What you need to do: Below are some entries. Copy each line that holds the string "edits".

Dataset records:
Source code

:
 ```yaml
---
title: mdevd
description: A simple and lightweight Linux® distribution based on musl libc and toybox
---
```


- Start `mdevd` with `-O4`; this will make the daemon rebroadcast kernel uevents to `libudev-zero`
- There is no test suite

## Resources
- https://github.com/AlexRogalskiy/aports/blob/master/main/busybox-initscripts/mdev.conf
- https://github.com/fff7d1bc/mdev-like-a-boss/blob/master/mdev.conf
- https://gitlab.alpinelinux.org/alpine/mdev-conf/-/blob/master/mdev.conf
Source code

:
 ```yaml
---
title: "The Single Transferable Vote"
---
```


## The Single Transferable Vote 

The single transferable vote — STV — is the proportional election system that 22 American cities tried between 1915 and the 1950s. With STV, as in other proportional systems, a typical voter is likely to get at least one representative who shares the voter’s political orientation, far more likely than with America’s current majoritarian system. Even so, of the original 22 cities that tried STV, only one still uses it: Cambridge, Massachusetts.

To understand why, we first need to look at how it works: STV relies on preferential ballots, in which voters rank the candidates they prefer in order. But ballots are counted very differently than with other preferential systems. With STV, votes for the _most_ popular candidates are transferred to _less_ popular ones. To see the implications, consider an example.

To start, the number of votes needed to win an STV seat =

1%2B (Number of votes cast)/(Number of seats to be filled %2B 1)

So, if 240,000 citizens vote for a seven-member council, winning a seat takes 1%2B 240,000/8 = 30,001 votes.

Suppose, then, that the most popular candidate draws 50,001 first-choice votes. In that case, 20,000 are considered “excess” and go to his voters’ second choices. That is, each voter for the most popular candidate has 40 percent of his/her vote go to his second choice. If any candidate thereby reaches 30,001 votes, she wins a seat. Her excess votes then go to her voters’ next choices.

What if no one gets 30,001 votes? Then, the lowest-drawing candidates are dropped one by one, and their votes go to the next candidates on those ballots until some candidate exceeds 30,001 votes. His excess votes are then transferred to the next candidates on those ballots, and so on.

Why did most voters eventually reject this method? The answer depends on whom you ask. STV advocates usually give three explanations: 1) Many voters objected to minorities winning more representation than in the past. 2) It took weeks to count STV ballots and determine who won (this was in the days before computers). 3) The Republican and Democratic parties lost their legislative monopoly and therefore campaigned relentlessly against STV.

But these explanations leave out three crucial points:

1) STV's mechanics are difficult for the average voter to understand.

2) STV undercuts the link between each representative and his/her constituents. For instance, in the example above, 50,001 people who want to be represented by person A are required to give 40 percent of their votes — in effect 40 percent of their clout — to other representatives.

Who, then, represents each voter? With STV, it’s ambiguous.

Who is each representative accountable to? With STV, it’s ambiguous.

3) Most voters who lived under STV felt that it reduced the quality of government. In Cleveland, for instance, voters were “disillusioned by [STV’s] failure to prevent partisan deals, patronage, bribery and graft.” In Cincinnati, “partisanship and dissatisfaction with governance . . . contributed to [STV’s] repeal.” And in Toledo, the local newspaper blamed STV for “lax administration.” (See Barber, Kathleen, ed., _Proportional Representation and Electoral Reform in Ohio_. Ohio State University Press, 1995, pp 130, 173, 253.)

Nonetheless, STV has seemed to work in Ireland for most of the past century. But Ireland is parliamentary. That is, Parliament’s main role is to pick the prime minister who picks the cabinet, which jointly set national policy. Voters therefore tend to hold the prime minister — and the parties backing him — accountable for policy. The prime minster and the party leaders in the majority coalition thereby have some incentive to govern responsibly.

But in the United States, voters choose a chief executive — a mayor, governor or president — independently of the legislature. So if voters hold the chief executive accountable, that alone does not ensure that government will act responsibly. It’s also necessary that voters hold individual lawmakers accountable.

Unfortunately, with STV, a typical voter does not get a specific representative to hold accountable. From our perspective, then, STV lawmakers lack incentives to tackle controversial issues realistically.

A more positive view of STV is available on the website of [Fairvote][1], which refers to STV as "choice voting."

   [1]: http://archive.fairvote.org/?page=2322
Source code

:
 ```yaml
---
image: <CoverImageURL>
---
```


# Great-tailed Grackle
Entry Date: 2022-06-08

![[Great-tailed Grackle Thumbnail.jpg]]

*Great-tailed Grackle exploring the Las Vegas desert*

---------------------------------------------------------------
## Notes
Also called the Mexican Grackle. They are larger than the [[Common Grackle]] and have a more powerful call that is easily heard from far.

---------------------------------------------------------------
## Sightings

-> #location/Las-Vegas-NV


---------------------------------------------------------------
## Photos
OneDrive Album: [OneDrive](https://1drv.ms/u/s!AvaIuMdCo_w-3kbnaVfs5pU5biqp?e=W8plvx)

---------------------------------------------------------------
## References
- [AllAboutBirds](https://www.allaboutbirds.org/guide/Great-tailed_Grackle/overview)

---

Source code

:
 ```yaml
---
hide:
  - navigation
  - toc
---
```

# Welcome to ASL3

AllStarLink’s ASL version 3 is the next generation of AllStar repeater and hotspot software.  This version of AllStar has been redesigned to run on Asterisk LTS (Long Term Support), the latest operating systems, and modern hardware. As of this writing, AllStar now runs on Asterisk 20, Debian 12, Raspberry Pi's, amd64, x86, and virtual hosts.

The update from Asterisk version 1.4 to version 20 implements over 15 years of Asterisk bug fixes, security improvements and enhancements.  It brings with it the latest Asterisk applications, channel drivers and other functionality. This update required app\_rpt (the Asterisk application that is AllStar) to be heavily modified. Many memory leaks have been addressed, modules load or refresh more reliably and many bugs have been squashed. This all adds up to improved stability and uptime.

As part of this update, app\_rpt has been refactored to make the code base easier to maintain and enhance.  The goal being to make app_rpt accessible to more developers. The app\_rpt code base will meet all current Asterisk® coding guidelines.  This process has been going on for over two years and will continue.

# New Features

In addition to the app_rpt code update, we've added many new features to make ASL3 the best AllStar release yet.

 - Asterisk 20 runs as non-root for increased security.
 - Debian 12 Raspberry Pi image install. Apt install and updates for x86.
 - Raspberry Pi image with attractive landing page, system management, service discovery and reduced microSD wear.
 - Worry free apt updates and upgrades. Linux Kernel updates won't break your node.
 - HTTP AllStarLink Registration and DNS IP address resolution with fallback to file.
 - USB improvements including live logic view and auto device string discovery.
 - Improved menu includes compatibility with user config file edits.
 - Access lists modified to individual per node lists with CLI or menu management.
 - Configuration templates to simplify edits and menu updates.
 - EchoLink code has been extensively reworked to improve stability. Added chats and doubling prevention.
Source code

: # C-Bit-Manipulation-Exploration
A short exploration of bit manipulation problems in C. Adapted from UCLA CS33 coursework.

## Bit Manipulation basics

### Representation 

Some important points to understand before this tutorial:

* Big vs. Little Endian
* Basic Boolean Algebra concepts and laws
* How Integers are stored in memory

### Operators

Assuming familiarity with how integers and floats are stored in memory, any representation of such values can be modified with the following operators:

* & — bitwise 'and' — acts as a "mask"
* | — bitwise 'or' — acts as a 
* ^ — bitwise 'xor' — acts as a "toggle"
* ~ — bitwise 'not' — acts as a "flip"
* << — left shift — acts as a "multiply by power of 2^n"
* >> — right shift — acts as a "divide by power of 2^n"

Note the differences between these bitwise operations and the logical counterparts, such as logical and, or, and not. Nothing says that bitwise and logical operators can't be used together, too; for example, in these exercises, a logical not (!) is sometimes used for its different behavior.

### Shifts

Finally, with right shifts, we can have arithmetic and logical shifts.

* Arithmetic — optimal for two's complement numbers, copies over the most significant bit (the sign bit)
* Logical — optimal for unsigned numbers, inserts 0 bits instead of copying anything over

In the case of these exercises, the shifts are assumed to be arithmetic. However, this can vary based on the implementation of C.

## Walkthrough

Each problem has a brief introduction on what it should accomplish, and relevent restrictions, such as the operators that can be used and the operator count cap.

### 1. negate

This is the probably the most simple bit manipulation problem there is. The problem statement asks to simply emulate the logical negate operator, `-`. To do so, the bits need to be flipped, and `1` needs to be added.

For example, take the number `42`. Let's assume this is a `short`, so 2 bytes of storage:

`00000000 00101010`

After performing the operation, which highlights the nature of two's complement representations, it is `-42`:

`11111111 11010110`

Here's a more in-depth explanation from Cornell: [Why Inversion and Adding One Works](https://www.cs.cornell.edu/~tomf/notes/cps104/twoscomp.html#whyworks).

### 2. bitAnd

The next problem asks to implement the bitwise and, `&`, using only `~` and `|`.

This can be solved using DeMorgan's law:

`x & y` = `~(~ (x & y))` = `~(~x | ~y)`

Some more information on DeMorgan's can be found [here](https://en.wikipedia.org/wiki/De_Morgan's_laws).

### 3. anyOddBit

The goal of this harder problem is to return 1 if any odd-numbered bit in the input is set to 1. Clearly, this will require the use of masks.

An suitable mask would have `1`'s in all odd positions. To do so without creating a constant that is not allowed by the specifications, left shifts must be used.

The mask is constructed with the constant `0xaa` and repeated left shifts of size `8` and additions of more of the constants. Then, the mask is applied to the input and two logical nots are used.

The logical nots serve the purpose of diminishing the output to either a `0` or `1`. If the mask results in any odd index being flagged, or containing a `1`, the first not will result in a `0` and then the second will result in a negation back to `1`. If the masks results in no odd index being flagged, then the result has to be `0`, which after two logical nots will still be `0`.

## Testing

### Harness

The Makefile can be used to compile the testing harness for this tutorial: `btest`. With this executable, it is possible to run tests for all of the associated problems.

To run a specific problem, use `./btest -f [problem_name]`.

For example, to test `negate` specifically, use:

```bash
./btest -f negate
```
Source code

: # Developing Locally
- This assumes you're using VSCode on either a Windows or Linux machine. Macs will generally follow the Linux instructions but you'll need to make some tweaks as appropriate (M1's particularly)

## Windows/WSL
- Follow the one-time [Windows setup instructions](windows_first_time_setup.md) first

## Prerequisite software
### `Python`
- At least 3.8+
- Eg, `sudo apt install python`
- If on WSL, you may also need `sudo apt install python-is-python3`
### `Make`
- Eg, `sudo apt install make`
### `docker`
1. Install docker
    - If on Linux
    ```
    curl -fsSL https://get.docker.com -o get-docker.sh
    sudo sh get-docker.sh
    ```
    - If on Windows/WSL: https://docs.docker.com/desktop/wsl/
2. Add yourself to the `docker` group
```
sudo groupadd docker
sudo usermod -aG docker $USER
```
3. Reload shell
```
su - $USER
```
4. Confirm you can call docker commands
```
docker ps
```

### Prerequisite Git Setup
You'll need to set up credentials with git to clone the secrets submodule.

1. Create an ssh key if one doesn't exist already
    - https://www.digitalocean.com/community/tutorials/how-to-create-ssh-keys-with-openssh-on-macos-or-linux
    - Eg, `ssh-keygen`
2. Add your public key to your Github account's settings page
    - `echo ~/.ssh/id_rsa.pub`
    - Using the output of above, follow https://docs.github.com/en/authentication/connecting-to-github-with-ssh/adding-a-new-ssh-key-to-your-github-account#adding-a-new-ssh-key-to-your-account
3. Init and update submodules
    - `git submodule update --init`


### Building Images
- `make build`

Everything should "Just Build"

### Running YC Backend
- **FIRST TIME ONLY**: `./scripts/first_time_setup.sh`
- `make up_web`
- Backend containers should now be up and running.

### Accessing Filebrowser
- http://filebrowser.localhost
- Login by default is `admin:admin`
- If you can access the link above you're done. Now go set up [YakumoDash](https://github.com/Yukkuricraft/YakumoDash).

==

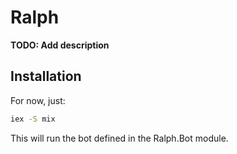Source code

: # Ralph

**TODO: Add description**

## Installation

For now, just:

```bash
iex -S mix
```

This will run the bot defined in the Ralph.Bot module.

Solution for this problem:
 - Improved menu includes compatibility with user config file edits.
 - Configuration templates to simplify edits and menu updates.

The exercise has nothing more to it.